- Decades:: 1990s; 2000s; 2010s; 2020s;
- See also:: Other events of 2019 History of Hong Kong • Timeline • Years

= 2019 in Hong Kong =

Events in the year 2019 in Hong Kong.

==Incumbents==
=== Executive branch ===
- Chief Executive: Carrie Lam
  - Chief Secretary for Administration: Matthew Cheung
  - Financial Secretary: Paul Mo-po Chan
  - Secretary for Justice: Teresa Cheng

=== Legislative branch ===
- President of the Legislative Council: Andrew Leung

=== Judicial branch ===
- Chief Justice of the Court of Final Appeal: Geoffrey Ma

==Events==
- 29 March – the Government gazettes the extradition bill.
- 9 April – Nine defendants, including Benny Tai, were convicted for occupying Central in 2014.
- mid-April – Scandal between Andy Hui and Jacqueline Wong broke
- 9 June – Over 1 million people in Hong Kong protest against proposed legislation regarding extradition to mainland China. It is the largest protest in Hong Kong since the 1997 handover.
- 12 June – June 12, 2019 Hong Kong protest: The Hong Kong government and police controversially declare that the protest has "turned into a riot".
- 15 June – Hong Kong government announces it will indefinitely suspend the controversial extradition bill, but protests continue, this time calling for the total withdrawal of the bill and the resignation of Chief Executive Carrie Lam.
- 16 June – Despite bill suspension on June 15 2019, nearly 2 million people gather in Victoria Square demanding the legislation be withdrawn. If the organizers numbers are confirmed, this is the largest protest ever. Police say turnout was 338,000 at its peak. (BBC News)
- 17 June – Joshua Wong released from prison.
- 1 July – Protesters stormed LegCo.
- 21 July – After the Yuen Long attack, no arrest were made by the police upon investigation at a nearby village that night.
- 5 August – Amid ongoing protests, Hong Kong is hit by the first general strikes of their kind since 1967.
- 8 August – Disappearance of Simon Cheng by the Chinese mainland police at the Hong Kong West Kowloon High Speed Rail Station.
- 12 August – Hong Kong International Airport is closed due to protests.
- 15 August – Benny Tai released on bail.
- 22 August – Protests enter their 12th week as police reintroduced water-cannons and tear gas.
- 31 August – The raptors stormed Prince Edward station, the police arrested 65 people.
- 4 September – Hong Kong Chief Executive Carrie Lam announces the official withdrawal of the controversial Fugitive Offenders and Mutual Legal Assistance in Criminal Matters Legislation (Amendment) Bill 2019, and setting up of an independent study to probe social and economic inequality within the territory.
- 22 September – Chan Yin-lam's cadaver, floating in the sea, was recovered by Marine Police.
- 4 October – Hong Kong Chief Executive Carrie Lam and the Chief Executive in Council invokes the Emergency Regulations Ordinance and banning the face mask in public gatherings with immediate effect.
- 5 October – The Prohibition on Face Covering Regulation begins.
- 10 October – Chan Yin-lam cremated.
- 23 October – Chan Tong-kai released from prison.
- 4 November – Chow Tsz-lok, who fell from height, died.
- 11 November – The conflict at Chinese University begins.
- 13 November – The Chinese University of Hong Kong officially announces a premature end to the semester as a result of large-scale protests and civil unrest. Besides CUHK, several Hong Kong universities switch to online learning and suspend on-campus class. The Education Bureau in Hong Kong officially announces to close all schools in Hong Kong due to the ongoing protests.

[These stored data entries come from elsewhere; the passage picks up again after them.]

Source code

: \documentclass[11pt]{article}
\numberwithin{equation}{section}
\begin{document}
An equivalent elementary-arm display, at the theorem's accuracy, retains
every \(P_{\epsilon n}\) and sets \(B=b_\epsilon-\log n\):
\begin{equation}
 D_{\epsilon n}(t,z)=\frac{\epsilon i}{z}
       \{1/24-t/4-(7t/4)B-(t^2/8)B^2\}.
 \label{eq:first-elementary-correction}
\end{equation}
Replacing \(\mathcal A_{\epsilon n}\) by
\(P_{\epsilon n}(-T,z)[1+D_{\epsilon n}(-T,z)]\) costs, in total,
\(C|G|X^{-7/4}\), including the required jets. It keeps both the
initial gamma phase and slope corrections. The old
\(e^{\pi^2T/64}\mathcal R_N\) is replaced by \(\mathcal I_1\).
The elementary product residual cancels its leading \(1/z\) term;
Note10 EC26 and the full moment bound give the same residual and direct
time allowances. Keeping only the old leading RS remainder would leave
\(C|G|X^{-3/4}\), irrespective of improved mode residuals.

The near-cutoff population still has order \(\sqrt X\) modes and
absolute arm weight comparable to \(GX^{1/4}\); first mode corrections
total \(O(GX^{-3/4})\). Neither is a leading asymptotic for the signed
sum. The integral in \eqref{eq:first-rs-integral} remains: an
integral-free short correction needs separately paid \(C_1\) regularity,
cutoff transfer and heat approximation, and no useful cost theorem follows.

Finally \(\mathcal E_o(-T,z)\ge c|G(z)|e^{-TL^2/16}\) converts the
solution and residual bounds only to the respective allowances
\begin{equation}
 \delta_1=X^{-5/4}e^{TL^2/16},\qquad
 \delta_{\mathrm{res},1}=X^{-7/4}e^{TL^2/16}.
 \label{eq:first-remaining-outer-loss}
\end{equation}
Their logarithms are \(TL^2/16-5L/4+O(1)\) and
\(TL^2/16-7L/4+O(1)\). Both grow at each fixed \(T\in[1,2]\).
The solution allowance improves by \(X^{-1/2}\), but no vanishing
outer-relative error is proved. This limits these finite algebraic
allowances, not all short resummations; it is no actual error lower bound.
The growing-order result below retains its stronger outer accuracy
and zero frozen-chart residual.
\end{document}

- 24 November – In the 2019 Hong Kong local elections, The pro-democracy camp achieved its biggest landslide victory in the history of Hong Kong, gaining control of 17 of the 18 District Councils and tripling their seats from around 124 to about 388.
- 27 November – United States signs Hong Kong Human Rights and Democracy Act that requires the U.S. government to impose sanctions against Chinese and Hong Kong officials.
- 29 November – As the siege of the Hong Kong Polytechnic University ends, the University takes back the control of the campus.

==Deaths==
- 3 January – Michael Yeung, Roman Catholic prelate, Bishop of the Roman Catholic Diocese of Hong Kong (b. 1945).

- 12 January – Patrick Yu, barrister, Hong Kong's first Chinese prosecutor (b. 1922).

- 11 March – Peter Wong Man-kong, shipping magnate and politician (b. 1949).